When you use the snorkel along with other toys (or tools), you’ve got a powerful combo that will address most of the issues that lead to poor position.
What does the snorkel do?
In essence, it removes the biggest variable responsible for your poor position – your head. When the head moves around it creates problems. In order to breathe, you have to move your head – unless you’re using a snorkel. With a snorkel you can relax your neck. Imagine your head is a soccer ball being pushed along. With your chin tucked, your hips will naturally rise up. Now you can focus on the tall, tight posture necessary for strong swimming. Imagine a carbon kayak versus a kid’s rubber dinghy.
Watch a dozen elite swimmers and you might see 12 different strokes, but you’ll also count 12 tight, tall swimmers who all have straight posture and firm cores. They look like carbon kayaks.
How to incorporate it into your swimming
After you’ve warmed up with some easy swimming, make your first set a fins-snorkel effort where the focus is on that firm, swimspecific core. Most triathletes have tired legs as a matter of course. Fins aren’t usually that comfortable as you start, but after a few hundred metres most will agree they feel good – even recuperative. The secret is not to kick too hard. Use the fins to promote a good body position – not propulsion. With the snorkel you should be able to achieve that flat tight position. Alternate between kicking and swimming.

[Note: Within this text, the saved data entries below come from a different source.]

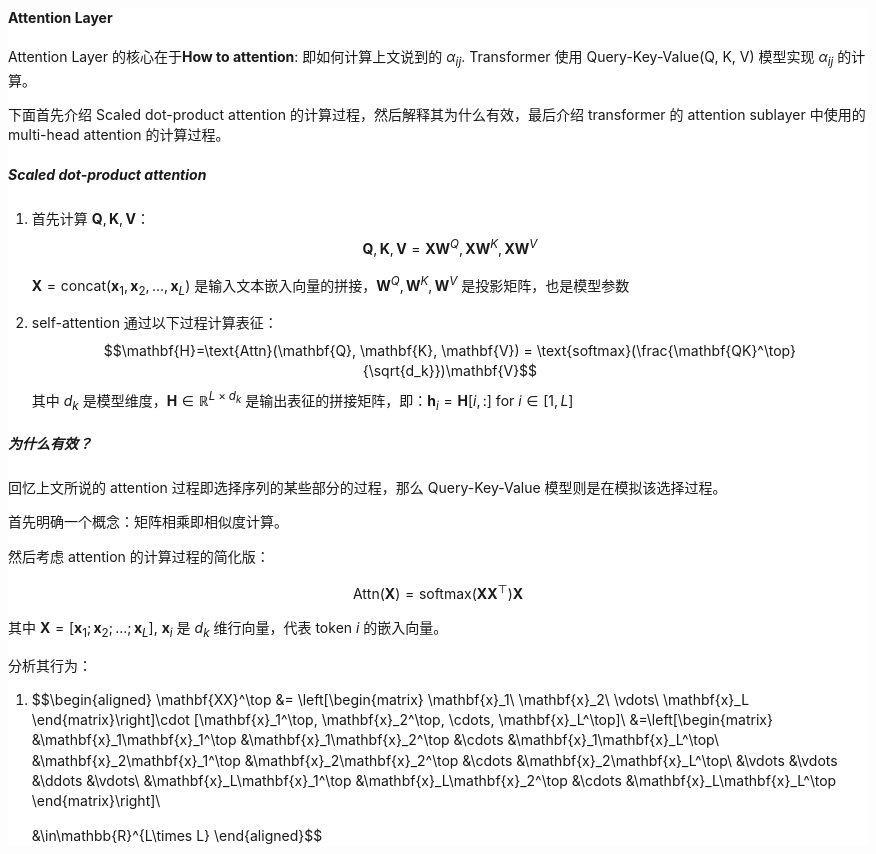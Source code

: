 #### Attention Layer

Attention Layer 的核心在于**How to attention**: 即如何计算上文说到的 $\alpha_{ij}$. Transformer 使用 Query-Key-Value(Q, K, V) 模型实现 $\alpha_{ij}$ 的计算。

下面首先介绍 Scaled dot-product attention 的计算过程，然后解释其为什么有效，最后介绍 transformer 的 attention sublayer 中使用的 multi-head attention 的计算过程。

##### Scaled dot-product attention

1. 首先计算 $\mathbf{Q}, \mathbf{K}, \mathbf{V}$：
    $$\mathbf{Q}, \mathbf{K}, \mathbf{V} = \mathbf{X}\mathbf{W}^Q, \mathbf{X}\mathbf{W}^K, \mathbf{X}\mathbf{W}^V$$

    $\mathbf{X} = \text{concat}(\mathbf{x}_1, \mathbf{x}_2, ..., \mathbf{x}_L)$ 是输入文本嵌入向量的拼接，$\mathbf{W}^Q, \mathbf{W}^K, \mathbf{W}^V$ 是投影矩阵，也是模型参数
2. self-attention 通过以下过程计算表征：
    $$\mathbf{H}=\text{Attn}(\mathbf{Q}, \mathbf{K}, \mathbf{V}) = \text{softmax}(\frac{\mathbf{QK}^\top}{\sqrt{d_k}})\mathbf{V}$$
    其中 $d_k$ 是模型维度，$\mathbf{H}\in\mathbb{R}^{L\times d_k}$ 是输出表征的拼接矩阵，即：$\mathbf{h}_i = \mathbf{H}[i, :]\text{ for }i\in[1, L]$

##### 为什么有效？

回忆上文所说的 attention 过程即选择序列的某些部分的过程，那么 Query-Key-Value 模型则是在模拟该选择过程。

首先明确一个概念：矩阵相乘即相似度计算。

然后考虑 attention 的计算过程的简化版： 

$$\text{Attn}(\mathbf{X}) = \text{softmax}(\mathbf{XX}^\top)\mathbf{X}$$

其中 $\mathbf{X} = [\mathbf{x}_1; \mathbf{x}_2; ...; \mathbf{x}_L]$, $\mathbf{x}_i$ 是 $d_k$ 维行向量，代表 token $i$ 的嵌入向量。

分析其行为：
1. $$\begin{aligned}
    \mathbf{XX}^\top &= \left[\begin{matrix}
        \mathbf{x}_1\\
        \mathbf{x}_2\\
        \vdots\\
        \mathbf{x}_L
    \end{matrix}\right]\cdot
    [\mathbf{x}_1^\top, \mathbf{x}_2^\top, \cdots, \mathbf{x}_L^\top]\\
    &=\left[\begin{matrix}
        &\mathbf{x}_1\mathbf{x}_1^\top &\mathbf{x}_1\mathbf{x}_2^\top &\cdots &\mathbf{x}_1\mathbf{x}_L^\top\\
        &\mathbf{x}_2\mathbf{x}_1^\top &\mathbf{x}_2\mathbf{x}_2^\top &\cdots &\mathbf{x}_2\mathbf{x}_L^\top\\
        &\vdots &\vdots &\ddots &\vdots\\
        &\mathbf{x}_L\mathbf{x}_1^\top &\mathbf{x}_L\mathbf{x}_2^\top &\cdots &\mathbf{x}_L\mathbf{x}_L^\top
    \end{matrix}\right]\\

    &\in\mathbb{R}^{L\times L}
    \end{aligned}$$
    

[^1]: 例如对于均值为 $0$, 方差为 $1$ 的 $d_k$ 维向量 $\mathbf{q}, \mathbf{k}$, 他们内积结果 $\mathbf{q}\cdot\mathbf{k}^\top$ 的均值为 $0$, 方差为 $d_k$. 当 $d_k$ 很大时, 意味着分布 $\mathbf{q}\cdot\mathbf{k}^\top$ 的值集中在绝对值大的区域，即 $\text{softmax}(\mathbf{q}\cdot\mathbf{k}^\top)$ 的大部分值之间的梯度很小。因此需要以 $\sqrt{k}$ 进行缩放，使内积结果的方差为 $1$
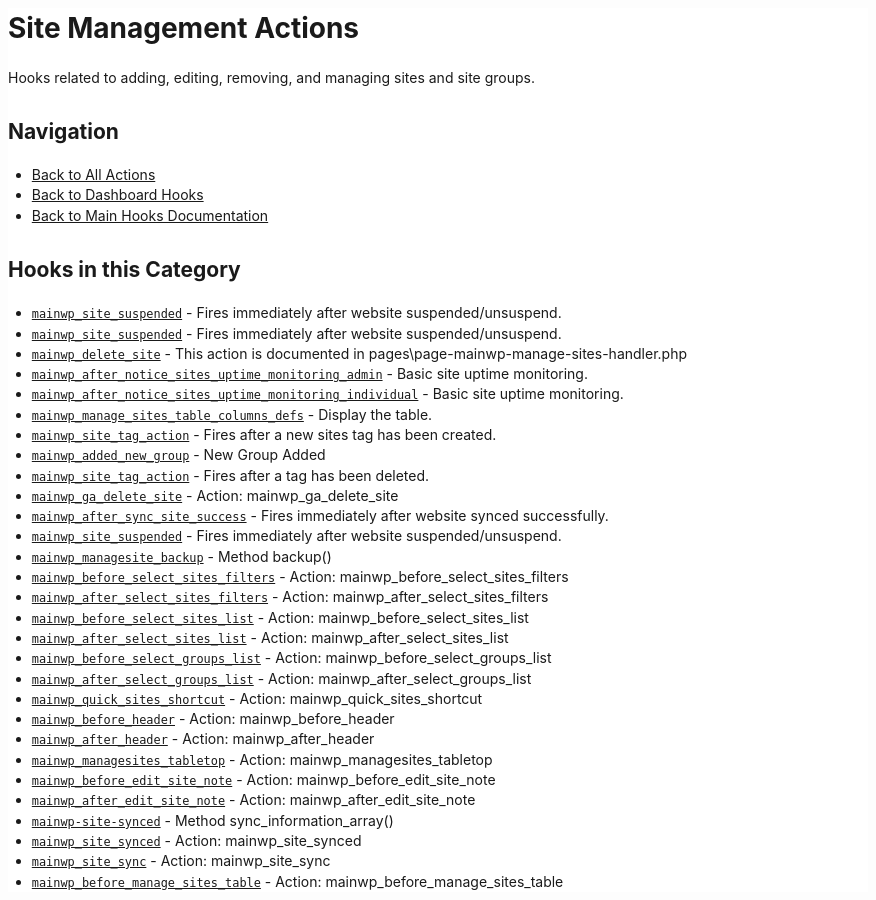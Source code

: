 # Site Management Actions

Hooks related to adding, editing, removing, and managing sites and site groups.

## Navigation

- [Back to All Actions](../index.md)
- [Back to Dashboard Hooks](../../index.md)
- [Back to Main Hooks Documentation](../../../index.md)

## Hooks in this Category

- [`mainwp_site_suspended`](#mainwp_site_suspended) - Fires immediately after website suspended/unsuspend.
- [`mainwp_site_suspended`](#mainwp_site_suspended) - Fires immediately after website suspended/unsuspend.
- [`mainwp_delete_site`](#mainwp_delete_site) - This action is documented in pages\page-mainwp-manage-sites-handler.php
- [`mainwp_after_notice_sites_uptime_monitoring_admin`](#mainwp_after_notice_sites_uptime_monitoring_admin) - Basic site uptime monitoring.
- [`mainwp_after_notice_sites_uptime_monitoring_individual`](#mainwp_after_notice_sites_uptime_monitoring_individual) - Basic site uptime monitoring.
- [`mainwp_manage_sites_table_columns_defs`](#mainwp_manage_sites_table_columns_defs) - Display the table.
- [`mainwp_site_tag_action`](#mainwp_site_tag_action) - Fires after a new sites tag has been created.
- [`mainwp_added_new_group`](#mainwp_added_new_group) - New Group Added
- [`mainwp_site_tag_action`](#mainwp_site_tag_action) - Fires after a tag has been deleted.
- [`mainwp_ga_delete_site`](#mainwp_ga_delete_site) - Action: mainwp_ga_delete_site
- [`mainwp_after_sync_site_success`](#mainwp_after_sync_site_success) - Fires immediately after website synced successfully.
- [`mainwp_site_suspended`](#mainwp_site_suspended) - Fires immediately after website suspended/unsuspend.
- [`mainwp_managesite_backup`](#mainwp_managesite_backup) - Method backup()
- [`mainwp_before_select_sites_filters`](#mainwp_before_select_sites_filters) - Action: mainwp_before_select_sites_filters
- [`mainwp_after_select_sites_filters`](#mainwp_after_select_sites_filters) - Action: mainwp_after_select_sites_filters
- [`mainwp_before_select_sites_list`](#mainwp_before_select_sites_list) - Action: mainwp_before_select_sites_list
- [`mainwp_after_select_sites_list`](#mainwp_after_select_sites_list) - Action: mainwp_after_select_sites_list
- [`mainwp_before_select_groups_list`](#mainwp_before_select_groups_list) - Action: mainwp_before_select_groups_list
- [`mainwp_after_select_groups_list`](#mainwp_after_select_groups_list) - Action: mainwp_after_select_groups_list
- [`mainwp_quick_sites_shortcut`](#mainwp_quick_sites_shortcut) - Action: mainwp_quick_sites_shortcut
- [`mainwp_before_header`](#mainwp_before_header) - Action: mainwp_before_header
- [`mainwp_after_header`](#mainwp_after_header) - Action: mainwp_after_header
- [`mainwp_managesites_tabletop`](#mainwp_managesites_tabletop) - Action: mainwp_managesites_tabletop
- [`mainwp_before_edit_site_note`](#mainwp_before_edit_site_note) - Action: mainwp_before_edit_site_note
- [`mainwp_after_edit_site_note`](#mainwp_after_edit_site_note) - Action: mainwp_after_edit_site_note
- [`mainwp-site-synced`](#mainwp-site-synced) - Method sync_information_array()
- [`mainwp_site_synced`](#mainwp_site_synced) - Action: mainwp_site_synced
- [`mainwp_site_sync`](#mainwp_site_sync) - Action: mainwp_site_sync
- [`mainwp_before_manage_sites_table`](#mainwp_before_manage_sites_table) - Action: mainwp_before_manage_sites_table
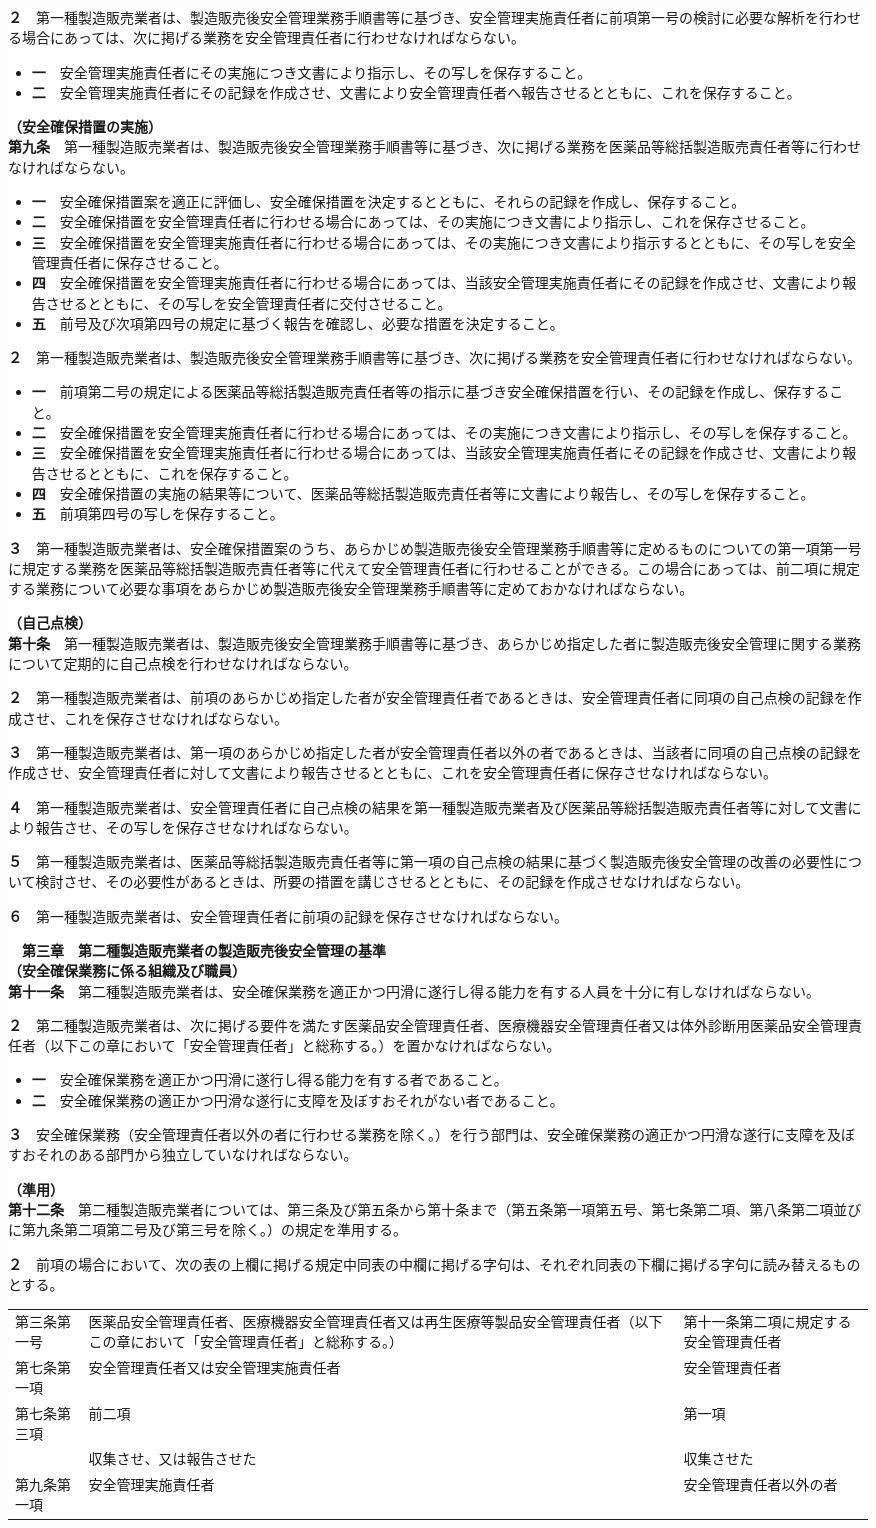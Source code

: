 **２**　第一種製造販売業者は、製造販売後安全管理業務手順書等に基づき、安全管理実施責任者に前項第一号の検討に必要な解析を行わせる場合にあっては、次に掲げる業務を安全管理責任者に行わせなければならない。  
* **一**　安全管理実施責任者にその実施につき文書により指示し、その写しを保存すること。  
* **二**　安全管理実施責任者にその記録を作成させ、文書により安全管理責任者へ報告させるとともに、これを保存すること。  
  
**（安全確保措置の実施）**  
**第九条**　第一種製造販売業者は、製造販売後安全管理業務手順書等に基づき、次に掲げる業務を医薬品等総括製造販売責任者等に行わせなければならない。  
* **一**　安全確保措置案を適正に評価し、安全確保措置を決定するとともに、それらの記録を作成し、保存すること。  
* **二**　安全確保措置を安全管理責任者に行わせる場合にあっては、その実施につき文書により指示し、これを保存させること。  
* **三**　安全確保措置を安全管理実施責任者に行わせる場合にあっては、その実施につき文書により指示するとともに、その写しを安全管理責任者に保存させること。  
* **四**　安全確保措置を安全管理実施責任者に行わせる場合にあっては、当該安全管理実施責任者にその記録を作成させ、文書により報告させるとともに、その写しを安全管理責任者に交付させること。  
* **五**　前号及び次項第四号の規定に基づく報告を確認し、必要な措置を決定すること。  
  
**２**　第一種製造販売業者は、製造販売後安全管理業務手順書等に基づき、次に掲げる業務を安全管理責任者に行わせなければならない。  
* **一**　前項第二号の規定による医薬品等総括製造販売責任者等の指示に基づき安全確保措置を行い、その記録を作成し、保存すること。  
* **二**　安全確保措置を安全管理実施責任者に行わせる場合にあっては、その実施につき文書により指示し、その写しを保存すること。  
* **三**　安全確保措置を安全管理実施責任者に行わせる場合にあっては、当該安全管理実施責任者にその記録を作成させ、文書により報告させるとともに、これを保存すること。  
* **四**　安全確保措置の実施の結果等について、医薬品等総括製造販売責任者等に文書により報告し、その写しを保存すること。  
* **五**　前項第四号の写しを保存すること。  
  
**３**　第一種製造販売業者は、安全確保措置案のうち、あらかじめ製造販売後安全管理業務手順書等に定めるものについての第一項第一号に規定する業務を医薬品等総括製造販売責任者等に代えて安全管理責任者に行わせることができる。この場合にあっては、前二項に規定する業務について必要な事項をあらかじめ製造販売後安全管理業務手順書等に定めておかなければならない。  
  
**（自己点検）**  
**第十条**　第一種製造販売業者は、製造販売後安全管理業務手順書等に基づき、あらかじめ指定した者に製造販売後安全管理に関する業務について定期的に自己点検を行わせなければならない。  
  
**２**　第一種製造販売業者は、前項のあらかじめ指定した者が安全管理責任者であるときは、安全管理責任者に同項の自己点検の記録を作成させ、これを保存させなければならない。  
  
**３**　第一種製造販売業者は、第一項のあらかじめ指定した者が安全管理責任者以外の者であるときは、当該者に同項の自己点検の記録を作成させ、安全管理責任者に対して文書により報告させるとともに、これを安全管理責任者に保存させなければならない。  
  
**４**　第一種製造販売業者は、安全管理責任者に自己点検の結果を第一種製造販売業者及び医薬品等総括製造販売責任者等に対して文書により報告させ、その写しを保存させなければならない。  
  
**５**　第一種製造販売業者は、医薬品等総括製造販売責任者等に第一項の自己点検の結果に基づく製造販売後安全管理の改善の必要性について検討させ、その必要性があるときは、所要の措置を講じさせるとともに、その記録を作成させなければならない。  
  
**６**　第一種製造販売業者は、安全管理責任者に前項の記録を保存させなければならない。  
  
&emsp;**第三章　第二種製造販売業者の製造販売後安全管理の基準**  
**（安全確保業務に係る組織及び職員）**  
**第十一条**　第二種製造販売業者は、安全確保業務を適正かつ円滑に遂行し得る能力を有する人員を十分に有しなければならない。  
  
**２**　第二種製造販売業者は、次に掲げる要件を満たす医薬品安全管理責任者、医療機器安全管理責任者又は体外診断用医薬品安全管理責任者（以下この章において「安全管理責任者」と総称する。）を置かなければならない。  
* **一**　安全確保業務を適正かつ円滑に遂行し得る能力を有する者であること。  
* **二**　安全確保業務の適正かつ円滑な遂行に支障を及ぼすおそれがない者であること。  
  
**３**　安全確保業務（安全管理責任者以外の者に行わせる業務を除く。）を行う部門は、安全確保業務の適正かつ円滑な遂行に支障を及ぼすおそれのある部門から独立していなければならない。  
  
**（準用）**  
**第十二条**　第二種製造販売業者については、第三条及び第五条から第十条まで（第五条第一項第五号、第七条第二項、第八条第二項並びに第九条第二項第二号及び第三号を除く。）の規定を準用する。  
  
**２**　前項の場合において、次の表の上欄に掲げる規定中同表の中欄に掲げる字句は、それぞれ同表の下欄に掲げる字句に読み替えるものとする。  

||||  
| --- | --- | --- |  
|第三条第一号|医薬品安全管理責任者、医療機器安全管理責任者又は再生医療等製品安全管理責任者（以下この章において「安全管理責任者」と総称する。）|第十一条第二項に規定する安全管理責任者|  
|第七条第一項|安全管理責任者又は安全管理実施責任者|安全管理責任者|  
|第七条第三項|前二項|第一項|  
||収集させ、又は報告させた|収集させた|  
|第九条第一項|安全管理実施責任者|安全管理責任者以外の者|  
  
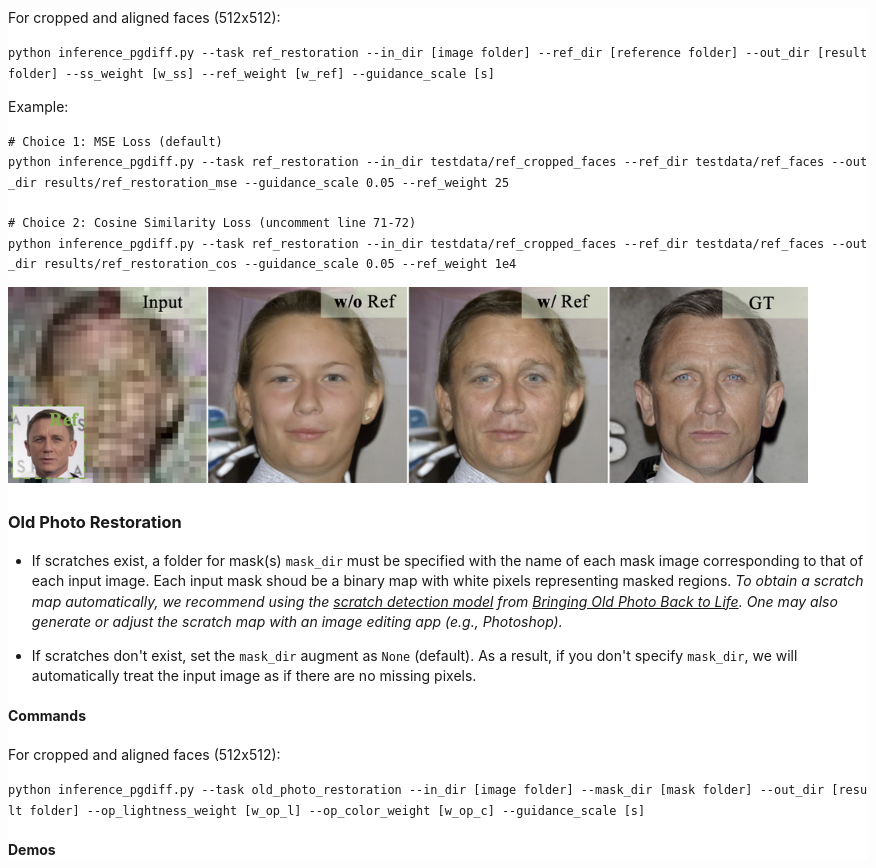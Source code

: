 For cropped and aligned faces (512x512):
```
python inference_pgdiff.py --task ref_restoration --in_dir [image folder] --ref_dir [reference folder] --out_dir [result folder] --ss_weight [w_ss] --ref_weight [w_ref] --guidance_scale [s]
```

Example:
```
# Choice 1: MSE Loss (default)
python inference_pgdiff.py --task ref_restoration --in_dir testdata/ref_cropped_faces --ref_dir testdata/ref_faces --out_dir results/ref_restoration_mse --guidance_scale 0.05 --ref_weight 25

# Choice 2: Cosine Similarity Loss (uncomment line 71-72)
python inference_pgdiff.py --task ref_restoration --in_dir testdata/ref_cropped_faces --ref_dir testdata/ref_faces --out_dir results/ref_restoration_cos --guidance_scale 0.05 --ref_weight 1e4
```

<img src="assets/fref.png" width="800px"/>


<h3 id="op">Old Photo Restoration</h3>

- If scratches exist, a folder for mask(s) `mask_dir` must be specified with the name of each mask image corresponding to that of each input image. Each input mask shoud be a binary map with white pixels representing masked regions. *To obtain a scratch map automatically, we recommend using the [scratch detection model](https://github.com/microsoft/Bringing-Old-Photos-Back-to-Life#2-scratch-detection) from [Bringing Old Photo Back to Life](https://github.com/microsoft/Bringing-Old-Photos-Back-to-Life). One may also generate or adjust the scratch map with an image editing app (e.g., Photoshop).*

- If scratches don't exist, set the `mask_dir` augment as `None` (default). As a result, if you don't specify `mask_dir`, we will automatically treat the input image as if there are no missing pixels.

#### Commands

For cropped and aligned faces (512x512):
```
python inference_pgdiff.py --task old_photo_restoration --in_dir [image folder] --mask_dir [mask folder] --out_dir [result folder] --op_lightness_weight [w_op_l] --op_color_weight [w_op_c] --guidance_scale [s]
```

#### Demos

Depending on your swim level, you may do as little as 400 m or as much as 800 to 1000 m (see suggested sets for detail).
Follow up that set with 200–300 m with a pull buoy, strap and snorkel. Make sure you use the ankle strap – too many swimmers aren’t able to resist using their legs to help move them along. Don’t swim this hard – focus on that tall, tight posture. Consider this as a chance to to prepare for your main set.
I generally don’t include fins or pull buoys in the main set, but there’s no problem with keeping that snorkel close at hand. If during your main set you feel your body position begin to sink, then grab the snorkel and rectify the situation.